As a student when I had just moved out from my parents’ house and my mother’s delicious home cooked meals, I was for the first time faced with the challenge of feeding myself. As a farewell present, a well-meaning teacher had equipped me with a book called “simple cooking for students”, and not surprisingly, the book began with introducing spaghetti with tomato sauce, building on the readily available instant sauces and teaching basic pasta boiling skills. Do you think it’s possible to mess that up? Yes, it is - burning pots into charred ruins, turning innocent kitchens into slaughterhouse look-a-likes with spilled sauce everywhere and boiling spaghetti into willingless, limp strands of sadness...

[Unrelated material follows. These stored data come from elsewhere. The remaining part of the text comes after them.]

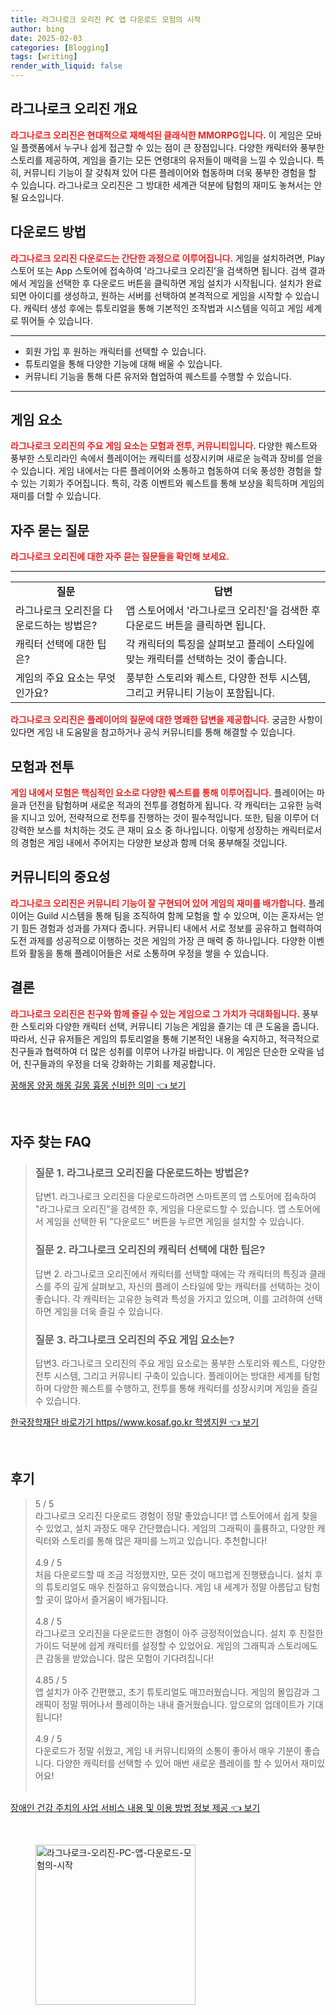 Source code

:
 ```yaml
---
title: 라그나로크 오리진 PC 앱 다운로드 모험의 시작
author: bing
date: 2025-02-03
categories: [Blogging]
tags: [writing]
render_with_liquid: false
---
```



<h2 id='라그나로크 오리진 개요'>라그나로크 오리진 개요</h2>

<p><b><span style="color: #ee2323;">라그나로크 오리진은 현대적으로 재해석된 클래식한 MMORPG입니다.</span></b> 이 게임은 모바일 플랫폼에서 누구나 쉽게 접근할 수 있는 점이 큰 장점입니다. 다양한 캐릭터와 풍부한 스토리를 제공하여, 게임을 즐기는 모든 연령대의 유저들이 매력을 느낄 수 있습니다. 특히, 커뮤니티 기능이 잘 갖춰져 있어 다른 플레이어와 협동하며 더욱 풍부한 경험을 할 수 있습니다. 라그나로크 오리진은 그 방대한 세계관 덕분에 탐험의 재미도 놓쳐서는 안 될 요소입니다.</p>

<h2 id='다운로드 방법'>다운로드 방법</h2>

<p><b><span style="color: #ee2323;">라그나로크 오리진 다운로드는 간단한 과정으로 이루어집니다.</span></b> 게임을 설치하려면, Play 스토어 또는 App 스토어에 접속하여 '라그나로크 오리진'을 검색하면 됩니다. 검색 결과에서 게임을 선택한 후 다운로드 버튼을 클릭하면 게임 설치가 시작됩니다. 설치가 완료되면 아이디를 생성하고, 원하는 서버를 선택하여 본격적으로 게임을 시작할 수 있습니다. 캐릭터 생성 후에는 튜토리얼을 통해 기본적인 조작법과 시스템을 익히고 게임 세계로 뛰어들 수 있습니다.</p>

<hr />

<ul>
    <li>회원 가입 후 원하는 캐릭터를 선택할 수 있습니다.</li>
    <li>튜토리얼을 통해 다양한 기능에 대해 배울 수 있습니다.</li>
    <li>커뮤니티 기능을 통해 다른 유저와 협업하여 퀘스트를 수행할 수 있습니다.</li>
</ul>

<hr />

<h2 id='게임 요소'>게임 요소</h2>

<p><b><span style="color: #ee2323;">라그나로크 오리진의 주요 게임 요소는 모험과 전투, 커뮤니티입니다.</span></b> 다양한 퀘스트와 풍부한 스토리라인 속에서 플레이어는 캐릭터를 성장시키며 새로운 능력과 장비를 얻을 수 있습니다. 게임 내에서는 다른 플레이어와 소통하고 협동하여 더욱 풍성한 경험을 할 수 있는 기회가 주어집니다. 특히, 각종 이벤트와 퀘스트를 통해 보상을 획득하며 게임의 재미를 더할 수 있습니다.</p>

<h2 id='자주 묻는 질문'>자주 묻는 질문</h2>

<p><b><span style="color: #ee2323;">라그나로크 오리진에 대한 자주 묻는 질문들을 확인해 보세요.</span></b></p>

<hr />

<table>
    <tr>
        <td style="text-align: center; height: 17px;"><b>질문</b></td>
        <td style="text-align: center; height: 17px;"><b>답변</b></td>
    </tr>
    <tr>
        <td>라그나로크 오리진을 다운로드하는 방법은?</td>
        <td>앱 스토어에서 '라그나로크 오리진'을 검색한 후 다운로드 버튼을 클릭하면 됩니다.</td>
    </tr>
    <tr>
        <td>캐릭터 선택에 대한 팁은?</td>
        <td>각 캐릭터의 특징을 살펴보고 플레이 스타일에 맞는 캐릭터를 선택하는 것이 좋습니다.</td>
    </tr>
    <tr>
        <td>게임의 주요 요소는 무엇인가요?</td>
        <td>풍부한 스토리와 퀘스트, 다양한 전투 시스템, 그리고 커뮤니티 기능이 포함됩니다.</td>
    </tr>
</table>

<p><b><span style="color: #ee2323;">라그나로크 오리진은 플레이어의 질문에 대한 명쾌한 답변을 제공합니다.</span></b> 궁금한 사항이 있다면 게임 내 도움말을 참고하거나 공식 커뮤니티를 통해 해결할 수 있습니다.</p>

<h2 id='모험과 전투'>모험과 전투</h2>

<p><b><span style="color: #ee2323;">게임 내에서 모험은 핵심적인 요소로 다양한 퀘스트를 통해 이루어집니다.</span></b> 플레이어는 마을과 던전을 탐험하며 새로운 적과의 전투를 경험하게 됩니다. 각 캐릭터는 고유한 능력을 지니고 있어, 전략적으로 전투를 진행하는 것이 필수적입니다. 또한, 팀을 이루어 더 강력한 보스를 처치하는 것도 큰 재미 요소 중 하나입니다. 이렇게 성장하는 캐릭터로서의 경험은 게임 내에서 주어지는 다양한 보상과 함께 더욱 풍부해질 것입니다.</p>

<h2 id='커뮤니티의 중요성'>커뮤니티의 중요성</h2>

<p><b><span style="color: #ee2323;">라그나로크 오리진은 커뮤니티 기능이 잘 구현되어 있어 게임의 재미를 배가합니다.</span></b> 플레이어는 Guild 시스템을 통해 팀을 조직하여 함께 모험을 할 수 있으며, 이는 혼자서는 얻기 힘든 경험과 성과를 가져다 줍니다. 커뮤니티 내에서 서로 정보를 공유하고 협력하여 도전 과제를 성공적으로 이행하는 것은 게임의 가장 큰 매력 중 하나입니다. 다양한 이벤트와 활동을 통해 플레이어들은 서로 소통하며 우정을 쌓을 수 있습니다.</p>

<h2 id='결론'>결론</h2>

<p><b><span style="color: #ee2323;">라그나로크 오리진은 친구와 함께 즐길 수 있는 게임으로 그 가치가 극대화됩니다.</span></b> 풍부한 스토리와 다양한 캐릭터 선택, 커뮤니티 기능은 게임을 즐기는 데 큰 도움을 줍니다. 따라서, 신규 유저들은 게임의 튜토리얼을 통해 기본적인 내용을 숙지하고, 적극적으로 친구들과 협력하여 더 많은 성취를 이루어 나가길 바랍니다. 이 게임은 단순한 오락을 넘어, 친구들과의 우정을 더욱 강화하는 기회를 제공합니다.</p>


<p><a class="click-button" title="꿈해몽 양꿈 해몽 길몽 흉몽 신비한 의미" href="https://adkhouse.github.io/posts/%EA%BF%88%ED%95%B4%EB%AA%BD-%EC%96%91%EA%BF%88-%ED%95%B4%EB%AA%BD-%EA%B8%B8%EB%AA%BD-%ED%9D%89%EB%AA%BD-%EC%8B%A0%EB%B9%84%ED%95%9C-%EC%9D%98%EB%AF%B8/" rel="dofollow">꿈해몽 양꿈 해몽 길몽 흉몽 신비한 의미 👈 보기</a></p><br>
<h2 id='자주_찾는_FAQ'>자주 찾는 FAQ</h2>
<div itemscope="" itemtype="https://schema.org/FAQPage"> 
<blockquote> 
<div itemscope="" itemprop="mainEntity" itemtype="https://schema.org/Question"> 
<h3 itemprop="name">질문 1. 라그나로크 오리진을 다운로드하는 방법은?</h3> 
<div itemscope="" itemprop="acceptedAnswer" itemtype="https://schema.org/Answer"> 
<span itemprop="text"> 
<p>답변1. 라그나로크 오리진을 다운로드하려면 스마트폰의 앱 스토어에 접속하여 "라그나로크 오리진"을 검색한 후, 게임을 다운로드할 수 있습니다. 앱 스토어에서 게임을 선택한 뒤 "다운로드" 버튼을 누르면 게임을 설치할 수 있습니다.</p> 
</span> 
</div> 
</div> 

<div itemscope="" itemprop="mainEntity" itemtype="https://schema.org/Question"> 
<h3 itemprop="name">질문 2. 라그나로크 오리진의 캐릭터 선택에 대한 팁은?</h3> 
<div itemscope="" itemprop="acceptedAnswer" itemtype="https://schema.org/Answer"> 
<span itemprop="text"> 
<p>답변 2. 라그나로크 오리진에서 캐릭터를 선택할 때에는 각 캐릭터의 특징과 클래스를 주의 깊게 살펴보고, 자신의 플레이 스타일에 맞는 캐릭터를 선택하는 것이 좋습니다. 각 캐릭터는 고유한 능력과 특성을 가지고 있으며, 이를 고려하여 선택하면 게임을 더욱 즐길 수 있습니다.</p> 
</span> 
</div> 
</div> 

<div itemscope="" itemprop="mainEntity" itemtype="https://schema.org/Question"> 
<h3 itemprop="name">질문 3. 라그나로크 오리진의 주요 게임 요소는?</h3> 
<div itemscope="" itemprop="acceptedAnswer" itemtype="https://schema.org/Answer"> 
<span itemprop="text"> 
<p>답변3. 라그나로크 오리진의 주요 게임 요소로는 풍부한 스토리와 퀘스트, 다양한 전투 시스템, 그리고 커뮤니티 구축이 있습니다. 플레이어는 방대한 세계를 탐험하며 다양한 퀘스트를 수행하고, 전투를 통해 캐릭터를 성장시키며 게임을 즐길 수 있습니다.</p> 
</span> 
</div> 
</div> 
</blockquote> 
</div>
<p><a class="click-button" title="한국장학재단 바로가기 https//www.kosaf.go.kr 학생지원" href="https://adkhouse.github.io/posts/%ED%95%9C%EA%B5%AD%EC%9E%A5%ED%95%99%EC%9E%AC%EB%8B%A8-%EB%B0%94%EB%A1%9C%EA%B0%80%EA%B8%B0-httpswww.kosaf.go.kr-%ED%95%99%EC%83%9D%EC%A7%80%EC%9B%90/" rel="dofollow">한국장학재단 바로가기 https//www.kosaf.go.kr 학생지원 👈 보기</a></p><br>
<h2 id='후기'>후기</h2>
<div itemscope itemtype="https://schema.org/Product">
  <blockquote>
  <div itemprop="review" itemscope itemtype="https://schema.org/Review">
      <div itemprop="reviewRating" itemscope itemtype="https://schema.org/Rating"> <span itemprop="ratingValue">5</span> / <span itemprop="bestRating">5</span> </div>
      <span itemprop="reviewBody">라그나로크 오리진 다운로드 경험이 정말 좋았습니다! 앱 스토어에서 쉽게 찾을 수 있었고, 설치 과정도 매우 간단했습니다. 게임의 그래픽이 훌륭하고, 다양한 캐릭터와 스토리를 통해 많은 재미를 느끼고 있습니다. 추천합니다!</span>
  </div>
  <br>
  <div itemprop="review" itemscope itemtype="https://schema.org/Review">
      <div itemprop="reviewRating" itemscope itemtype="https://schema.org/Rating"> <span itemprop="ratingValue">4.9</span> / <span itemprop="bestRating">5</span> </div>
      <span itemprop="reviewBody">처음 다운로드할 때 조금 걱정했지만, 모든 것이 매끄럽게 진행됐습니다. 설치 후의 튜토리얼도 매우 친절하고 유익했습니다. 게임 내 세계가 정말 아름답고 탐험할 곳이 많아서 즐거움이 배가됩니다.</span>
  </div>
  <br>
  <div itemprop="review" itemscope itemtype="https://schema.org/Review">
      <div itemprop="reviewRating" itemscope itemtype="https://schema.org/Rating"> <span itemprop="ratingValue">4.8</span> / <span itemprop="bestRating">5</span> </div>
      <span itemprop="reviewBody">라그나로크 오리진을 다운로드한 경험이 아주 긍정적이었습니다. 설치 후 친절한 가이드 덕분에 쉽게 캐릭터를 설정할 수 있었어요. 게임의 그래픽과 스토리에도 큰 감동을 받았습니다. 많은 모험이 기다려집니다!</span>
  </div>
  <br>
  <div itemprop="review" itemscope itemtype="https://schema.org/Review">
      <div itemprop="reviewRating" itemscope itemtype="https://schema.org/Rating"> <span itemprop="ratingValue">4.85</span> / <span itemprop="bestRating">5</span> </div>
      <span itemprop="reviewBody">앱 설치가 아주 간편했고, 초기 튜토리얼도 매끄러웠습니다. 게임의 몰입감과 그래픽이 정말 뛰어나서 플레이하는 내내 즐거웠습니다. 앞으로의 업데이트가 기대됩니다!</span>
  </div>
  <br>
  <div itemprop="review" itemscope itemtype="https://schema.org/Review">
      <div itemprop="reviewRating" itemscope itemtype="https://schema.org/Rating"> <span itemprop="ratingValue">4.9</span> / <span itemprop="bestRating">5</span> </div>
      <span itemprop="reviewBody">다운로드가 정말 쉬웠고, 게임 내 커뮤니티와의 소통이 좋아서 매우 기분이 좋습니다. 다양한 캐릭터를 선택할 수 있어 매번 새로운 플레이를 할 수 있어서 재미있어요!</span>
  </div>
  <br>
  </blockquote>
</div>
<p><a class="click-button" title="장애인 건강 주치의 사업 서비스 내용 및 이용 방법 정보 제공" href="https://adkhouse.github.io/posts/%EC%9E%A5%EC%95%A0%EC%9D%B8-%EA%B1%B4%EA%B0%95-%EC%A3%BC%EC%B9%98%EC%9D%98-%EC%82%AC%EC%97%85-%EC%84%9C%EB%B9%84%EC%8A%A4-%EB%82%B4%EC%9A%A9-%EB%B0%8F-%EC%9D%B4%EC%9A%A9-%EB%B0%A9%EB%B2%95-%EC%A0%95%EB%B3%B4-%EC%A0%9C%EA%B3%B5/" rel="dofollow">장애인 건강 주치의 사업 서비스 내용 및 이용 방법 정보 제공 👈 보기</a></p><br>
<figure class="image"><img src="https://adkhouse.github.io/assets/img/thumbnail/라그나로크-오리진-PC-앱-다운로드-모험의-시작.webp" alt="라그나로크-오리진-PC-앱-다운로드-모험의-시작" width="256" height="256"></figure>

And then, still in my first semester, I met Angelo, whose Italian father brought him containers of frozen home-made tomato sauce whenever he visited. My original reaction was to simply laugh about the absurdity of it, why would you go through all that trouble if a packaged version of the same stuff was readily available in any store next door? Angelo didn’t say anything, he just nodded knowingly, smirking to himself as if he was part to a secret that I had yet to unveil, and heated the sauce. I still remember the explosion of flavor, the sweetness of tomato and onion followed the zing of garlic and herbs, leaving behind an aftertaste of rich fruitiness in my mouth.

Since then, tomato sauce has been one of my kitchen staples, ranging from providing me with comfort in my ultimate feel-good dish, Spaghetti Napoli, accompanying vegetables or fish, to being the base for far more complex sauces. It makes me feel calm to always have a little stock available in my freezer, being ready for deployment wherever and whenever needed, and it is the basis of my food philosophy. If you have tomato sauce in your freezer, instead of pizza delivery or Chinese take out, something home made and whole is going to become you go to dish.

I begin with sauteing onions in oil, allowing them to slowly become translucent for a couple of minutes. Then comes the garlic, more or less directly followed by the Italian parsley. The carrots and celery don’t have to be cut too small because everything is going to be pureed in the end anyways, making life easier. While this mix is sauteing on medium heat, it’s a good idea to open the bottle of wine and pour yourself a glass, and once you have finished your first sip, it’s usually time to add a generous amount to the pot to soften the vegetables. If I make tomato sauce, I prefer using white wine, which gives the sauce a somewhat lighter character; however if used as the basis of meat sauce like a Bolognese, red wine gives it a darker and fuller color and taste.

Now finally comes the grand entrance of the tomatoes which are stirred in and then I let the sauce simmer, the longer the better, but a minimum of 30 minutes, for all the ingredients to fully develop their flavor. Whenever I can’t wait any longer, I puree it all and then finally, toss some of the sauce with spaghetti and decorate with fresh basil, while knowing that the rest is going to get me through the coming weeks and to lighten up some tired and inspired evenings with delicious, home made and really fast food. The possibilities how to deploy tomato sauce in your kitchen are endless.

Life is good!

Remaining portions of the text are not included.